[Data excerpts]
══════════════════════════════

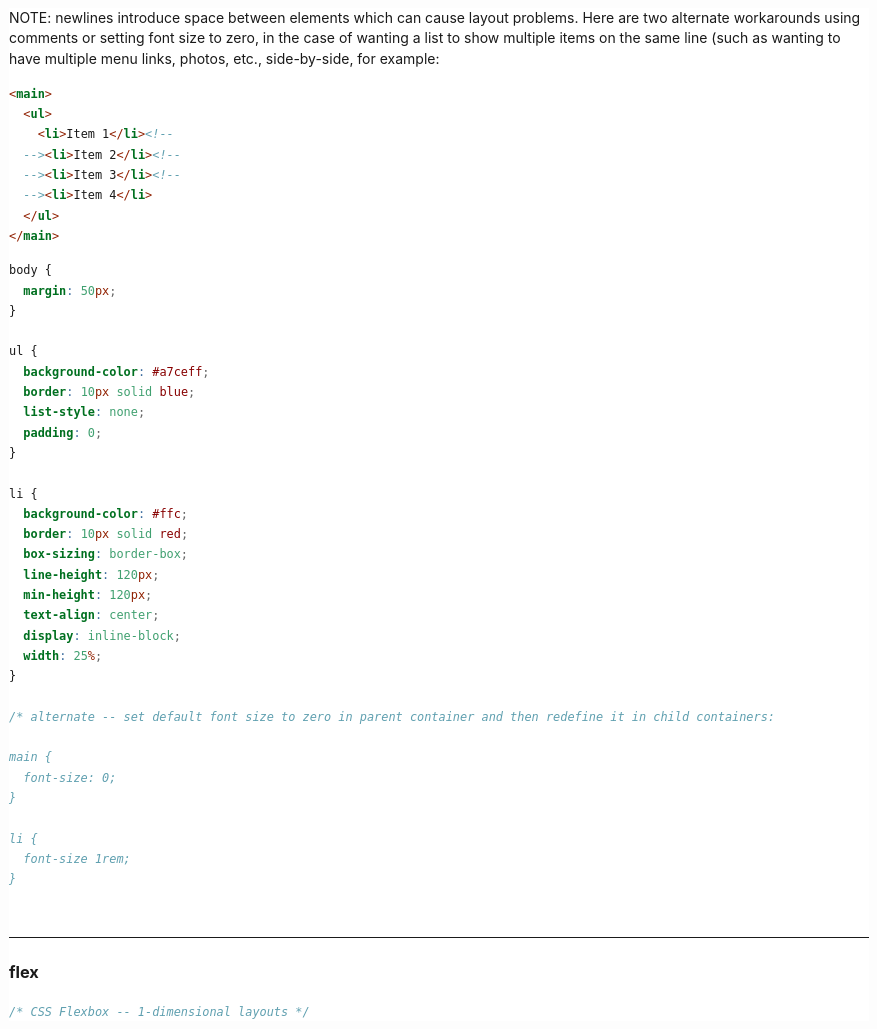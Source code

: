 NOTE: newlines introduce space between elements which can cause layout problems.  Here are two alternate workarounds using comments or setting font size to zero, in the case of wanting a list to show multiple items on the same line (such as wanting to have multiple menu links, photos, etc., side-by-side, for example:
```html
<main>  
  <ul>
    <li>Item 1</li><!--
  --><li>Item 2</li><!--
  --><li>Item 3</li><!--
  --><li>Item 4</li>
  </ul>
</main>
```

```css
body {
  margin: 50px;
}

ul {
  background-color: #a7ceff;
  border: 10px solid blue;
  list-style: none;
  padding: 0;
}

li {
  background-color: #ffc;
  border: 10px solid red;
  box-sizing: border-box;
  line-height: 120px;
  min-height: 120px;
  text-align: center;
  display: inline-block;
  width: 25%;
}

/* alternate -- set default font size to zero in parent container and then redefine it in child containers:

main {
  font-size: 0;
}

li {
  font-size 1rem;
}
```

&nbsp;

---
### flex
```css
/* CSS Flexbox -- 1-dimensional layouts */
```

══════════════════════════════

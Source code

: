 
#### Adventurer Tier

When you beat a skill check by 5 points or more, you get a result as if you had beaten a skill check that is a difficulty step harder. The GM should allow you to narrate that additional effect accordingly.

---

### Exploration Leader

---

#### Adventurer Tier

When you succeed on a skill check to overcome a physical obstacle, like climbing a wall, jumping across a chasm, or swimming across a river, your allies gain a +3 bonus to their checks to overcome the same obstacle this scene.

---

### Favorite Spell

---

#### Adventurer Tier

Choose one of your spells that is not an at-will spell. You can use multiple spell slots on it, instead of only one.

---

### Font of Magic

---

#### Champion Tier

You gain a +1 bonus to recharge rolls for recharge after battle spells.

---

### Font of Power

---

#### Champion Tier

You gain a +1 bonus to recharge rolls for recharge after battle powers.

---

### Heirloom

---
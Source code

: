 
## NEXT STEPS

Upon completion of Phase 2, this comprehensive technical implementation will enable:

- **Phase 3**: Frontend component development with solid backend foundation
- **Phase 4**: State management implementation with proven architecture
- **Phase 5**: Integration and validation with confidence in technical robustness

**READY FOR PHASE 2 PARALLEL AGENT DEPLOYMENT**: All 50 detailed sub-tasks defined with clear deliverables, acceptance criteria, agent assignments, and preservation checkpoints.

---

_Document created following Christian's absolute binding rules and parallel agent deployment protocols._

══════════════════════════════

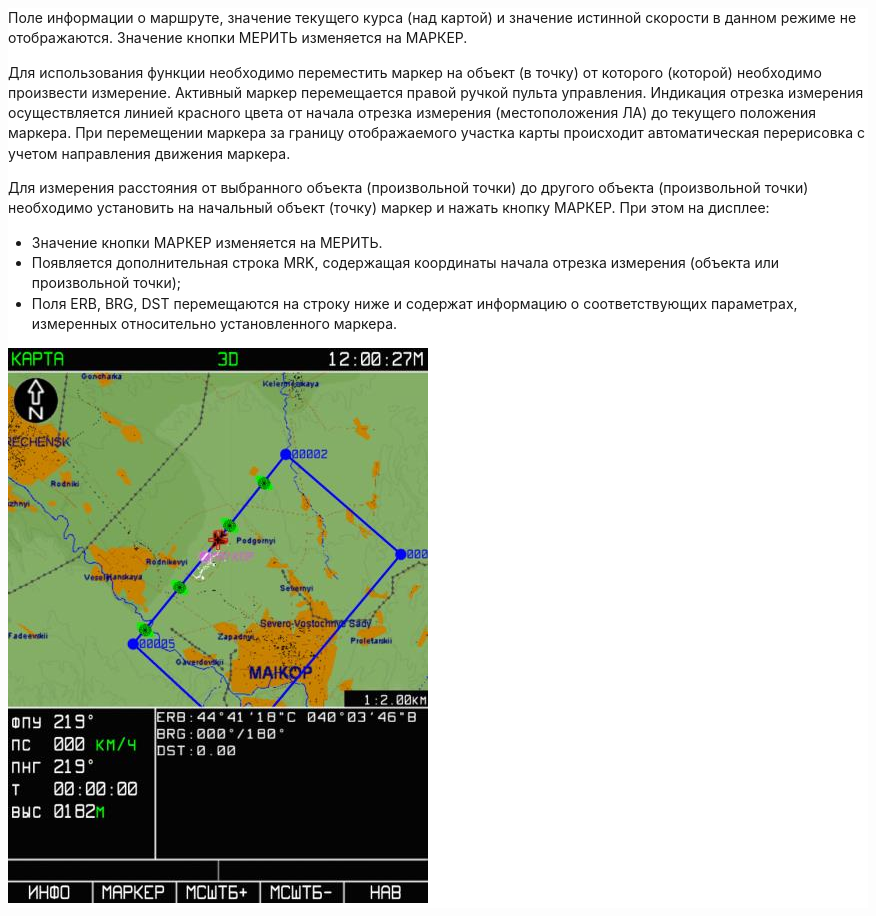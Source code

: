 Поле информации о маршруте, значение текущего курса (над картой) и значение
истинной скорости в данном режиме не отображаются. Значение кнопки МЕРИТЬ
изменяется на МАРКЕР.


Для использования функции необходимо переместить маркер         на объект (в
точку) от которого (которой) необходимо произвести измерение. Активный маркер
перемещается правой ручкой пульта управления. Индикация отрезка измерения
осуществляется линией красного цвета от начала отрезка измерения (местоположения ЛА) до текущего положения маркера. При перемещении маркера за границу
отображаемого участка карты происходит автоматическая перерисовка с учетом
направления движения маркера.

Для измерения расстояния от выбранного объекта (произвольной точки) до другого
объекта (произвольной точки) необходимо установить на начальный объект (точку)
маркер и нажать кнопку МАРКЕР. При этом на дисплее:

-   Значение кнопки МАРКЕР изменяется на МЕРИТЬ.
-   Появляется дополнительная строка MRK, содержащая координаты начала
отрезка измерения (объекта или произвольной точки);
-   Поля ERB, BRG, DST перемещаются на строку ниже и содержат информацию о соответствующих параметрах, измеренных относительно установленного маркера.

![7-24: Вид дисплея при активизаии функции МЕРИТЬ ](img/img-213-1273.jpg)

══════════════════════════════

Please give an exact copy of the entries above, from the line with "### Font of Power" down to the line with "agent deployment protocols._", inclusive, and nothing else.

### Font of Power

---

#### Champion Tier

You gain a +1 bonus to recharge rolls for recharge after battle powers.

---

### Heirloom

---
Source code

: 
## NEXT STEPS

Upon completion of Phase 2, this comprehensive technical implementation will enable:

- **Phase 3**: Frontend component development with solid backend foundation
- **Phase 4**: State management implementation with proven architecture
- **Phase 5**: Integration and validation with confidence in technical robustness

**READY FOR PHASE 2 PARALLEL AGENT DEPLOYMENT**: All 50 detailed sub-tasks defined with clear deliverables, acceptance criteria, agent assignments, and preservation checkpoints.

---

_Document created following Christian's absolute binding rules and parallel agent deployment protocols._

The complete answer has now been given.